On Mon, 3 Mar 2025 14:28:55 GMT, Maurizio Cimadamore <mcimadamore at openjdk.org> wrote:

> > Releasing the ONNX environment will cause it to crash the next time one is created when certain kinds of sessions are created. It needs to be created at most once per JVM instantiation.
> 
> OK - this is not documented anywhere though. Is it a bug in the C impl? I've tested my toy API with an autocloseable environment and I have no problem creating a new environment and disposing it after each new model execution in the MNIST demo (I repeated 10K times). Is there some high-level documentation which explains how these various abstractions are meant to be used?
> 
> If environment really has to be global -- that leaves us again with the problem of needed to have a lifetime per session (because a session can create a lot of resources that you don't want to just keep accumulating -- which is fine, but then the API would look more similar to the Python one (e.g. if there's only one environment, then having it implicit seems like a good 80/20 compromise to me).

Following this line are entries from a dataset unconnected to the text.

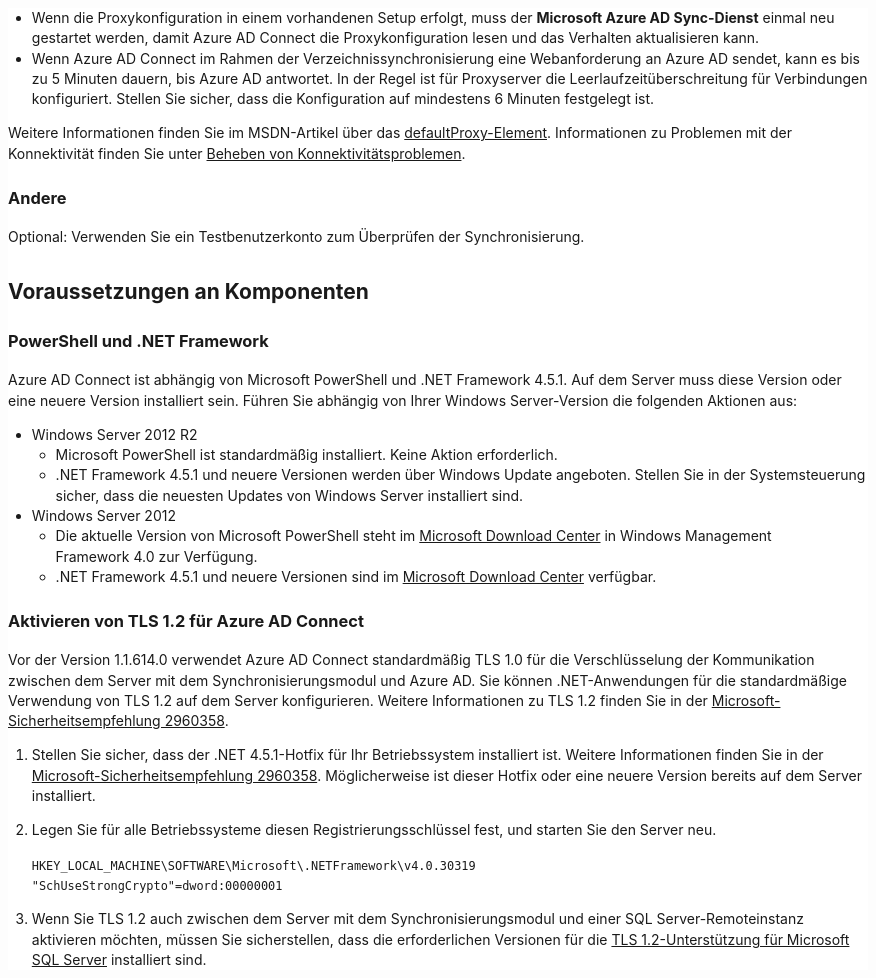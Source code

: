 * Wenn die Proxykonfiguration in einem vorhandenen Setup erfolgt, muss der **Microsoft Azure AD Sync-Dienst** einmal neu gestartet werden, damit Azure AD Connect die Proxykonfiguration lesen und das Verhalten aktualisieren kann. 
* Wenn Azure AD Connect im Rahmen der Verzeichnissynchronisierung eine Webanforderung an Azure AD sendet, kann es bis zu 5 Minuten dauern, bis Azure AD antwortet. In der Regel ist für Proxyserver die Leerlaufzeitüberschreitung für Verbindungen konfiguriert. Stellen Sie sicher, dass die Konfiguration auf mindestens 6 Minuten festgelegt ist.

Weitere Informationen finden Sie im MSDN-Artikel über das [defaultProxy-Element](/dotnet/framework/configure-apps/file-schema/network/defaultproxy-element-network-settings).
Informationen zu Problemen mit der Konnektivität finden Sie unter [Beheben von Konnektivitätsproblemen](tshoot-connect-connectivity.md).

### <a name="other"></a>Andere
Optional: Verwenden Sie ein Testbenutzerkonto zum Überprüfen der Synchronisierung.

## <a name="component-prerequisites"></a>Voraussetzungen an Komponenten
### <a name="powershell-and-net-framework"></a>PowerShell und .NET Framework
Azure AD Connect ist abhängig von Microsoft PowerShell und .NET Framework 4.5.1. Auf dem Server muss diese Version oder eine neuere Version installiert sein. Führen Sie abhängig von Ihrer Windows Server-Version die folgenden Aktionen aus:

* Windows Server 2012 R2
  * Microsoft PowerShell ist standardmäßig installiert. Keine Aktion erforderlich.
  * .NET Framework 4.5.1 und neuere Versionen werden über Windows Update angeboten. Stellen Sie in der Systemsteuerung sicher, dass die neuesten Updates von Windows Server installiert sind.
* Windows Server 2012
  * Die aktuelle Version von Microsoft PowerShell steht im [Microsoft Download Center](https://www.microsoft.com/downloads) in Windows Management Framework 4.0 zur Verfügung.
  * .NET Framework 4.5.1 und neuere Versionen sind im [Microsoft Download Center](https://www.microsoft.com/downloads) verfügbar.


### <a name="enable-tls-12-for-azure-ad-connect"></a>Aktivieren von TLS 1.2 für Azure AD Connect
Vor der Version 1.1.614.0 verwendet Azure AD Connect standardmäßig TLS 1.0 für die Verschlüsselung der Kommunikation zwischen dem Server mit dem Synchronisierungsmodul und Azure AD. Sie können .NET-Anwendungen für die standardmäßige Verwendung von TLS 1.2 auf dem Server konfigurieren. Weitere Informationen zu TLS 1.2 finden Sie in der [Microsoft-Sicherheitsempfehlung 2960358](/security-updates/SecurityAdvisories/2015/2960358).

1. Stellen Sie sicher, dass der .NET 4.5.1-Hotfix für Ihr Betriebssystem installiert ist. Weitere Informationen finden Sie in der [Microsoft-Sicherheitsempfehlung 2960358](/security-updates/SecurityAdvisories/2015/2960358). Möglicherweise ist dieser Hotfix oder eine neuere Version bereits auf dem Server installiert.

1. Legen Sie für alle Betriebssysteme diesen Registrierungsschlüssel fest, und starten Sie den Server neu.
    ```
    HKEY_LOCAL_MACHINE\SOFTWARE\Microsoft\.NETFramework\v4.0.30319
    "SchUseStrongCrypto"=dword:00000001
    ```
1. Wenn Sie TLS 1.2 auch zwischen dem Server mit dem Synchronisierungsmodul und einer SQL Server-Remoteinstanz aktivieren möchten, müssen Sie sicherstellen, dass die erforderlichen Versionen für die [TLS 1.2-Unterstützung für Microsoft SQL Server](https://support.microsoft.com/kb/3135244) installiert sind.
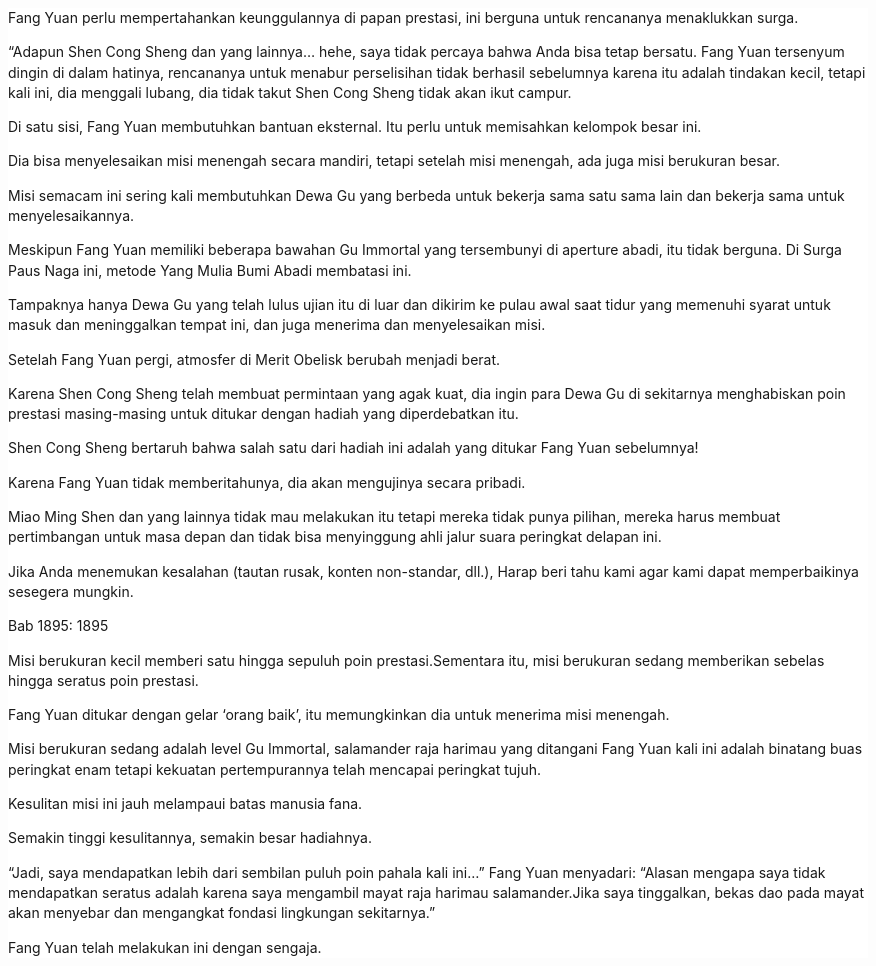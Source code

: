 Fang Yuan perlu mempertahankan keunggulannya di papan prestasi, ini berguna untuk rencananya menaklukkan surga.

“Adapun Shen Cong Sheng dan yang lainnya… hehe, saya tidak percaya bahwa Anda bisa tetap bersatu. Fang Yuan tersenyum dingin di dalam hatinya, rencananya untuk menabur perselisihan tidak berhasil sebelumnya karena itu adalah tindakan kecil, tetapi kali ini, dia menggali lubang, dia tidak takut Shen Cong Sheng tidak akan ikut campur.

Di satu sisi, Fang Yuan membutuhkan bantuan eksternal. Itu perlu untuk memisahkan kelompok besar ini.

Dia bisa menyelesaikan misi menengah secara mandiri, tetapi setelah misi menengah, ada juga misi berukuran besar.

Misi semacam ini sering kali membutuhkan Dewa Gu yang berbeda untuk bekerja sama satu sama lain dan bekerja sama untuk menyelesaikannya.

Meskipun Fang Yuan memiliki beberapa bawahan Gu Immortal yang tersembunyi di aperture abadi, itu tidak berguna. Di Surga Paus Naga ini, metode Yang Mulia Bumi Abadi membatasi ini.

Tampaknya hanya Dewa Gu yang telah lulus ujian itu di luar dan dikirim ke pulau awal saat tidur yang memenuhi syarat untuk masuk dan meninggalkan tempat ini, dan juga menerima dan menyelesaikan misi.

Setelah Fang Yuan pergi, atmosfer di Merit Obelisk berubah menjadi berat.

Karena Shen Cong Sheng telah membuat permintaan yang agak kuat, dia ingin para Dewa Gu di sekitarnya menghabiskan poin prestasi masing-masing untuk ditukar dengan hadiah yang diperdebatkan itu.

Shen Cong Sheng bertaruh bahwa salah satu dari hadiah ini adalah yang ditukar Fang Yuan sebelumnya!

Karena Fang Yuan tidak memberitahunya, dia akan mengujinya secara pribadi.

Miao Ming Shen dan yang lainnya tidak mau melakukan itu tetapi mereka tidak punya pilihan, mereka harus membuat pertimbangan untuk masa depan dan tidak bisa menyinggung ahli jalur suara peringkat delapan ini.

Jika Anda menemukan kesalahan (tautan rusak, konten non-standar, dll.), Harap beri tahu kami agar kami dapat memperbaikinya sesegera mungkin.

Bab 1895: 1895

Misi berukuran kecil memberi satu hingga sepuluh poin prestasi.Sementara itu, misi berukuran sedang memberikan sebelas hingga seratus poin prestasi.

Fang Yuan ditukar dengan gelar ‘orang baik’, itu memungkinkan dia untuk menerima misi menengah.

Misi berukuran sedang adalah level Gu Immortal, salamander raja harimau yang ditangani Fang Yuan kali ini adalah binatang buas peringkat enam tetapi kekuatan pertempurannya telah mencapai peringkat tujuh.

Kesulitan misi ini jauh melampaui batas manusia fana.

Semakin tinggi kesulitannya, semakin besar hadiahnya.

“Jadi, saya mendapatkan lebih dari sembilan puluh poin pahala kali ini…” Fang Yuan menyadari: “Alasan mengapa saya tidak mendapatkan seratus adalah karena saya mengambil mayat raja harimau salamander.Jika saya tinggalkan, bekas dao pada mayat akan menyebar dan mengangkat fondasi lingkungan sekitarnya.”

Fang Yuan telah melakukan ini dengan sengaja.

I documented it in the [Java API](https://github.com/microsoft/onnxruntime/blob/main/java/src/main/java/ai/onnxruntime/OrtEnvironment.java#L20). It's a consequence of how they load in CUDA & other execution providers, I don't think it breaks if it's CPU only (but it is allowed to), and it's not considered a bug in the C API (though the lack of documentation is a problem). The description of how I worked around it is [here](https://github.com/microsoft/onnxruntime/pull/10670). They added support for custom environment creation to [C# in 2023](https://github.com/microsoft/onnxruntime/pull/14723), and there are requests for it in Python. I'm not sure why it's not documented on the C API itself, but the C API has a bunch of undocumented interactions that you only find when they bite you (e.g., the last one I hit was that the CUDA session options update method overwrites all the options rather than adding options, so I added a note for that to the C API docs).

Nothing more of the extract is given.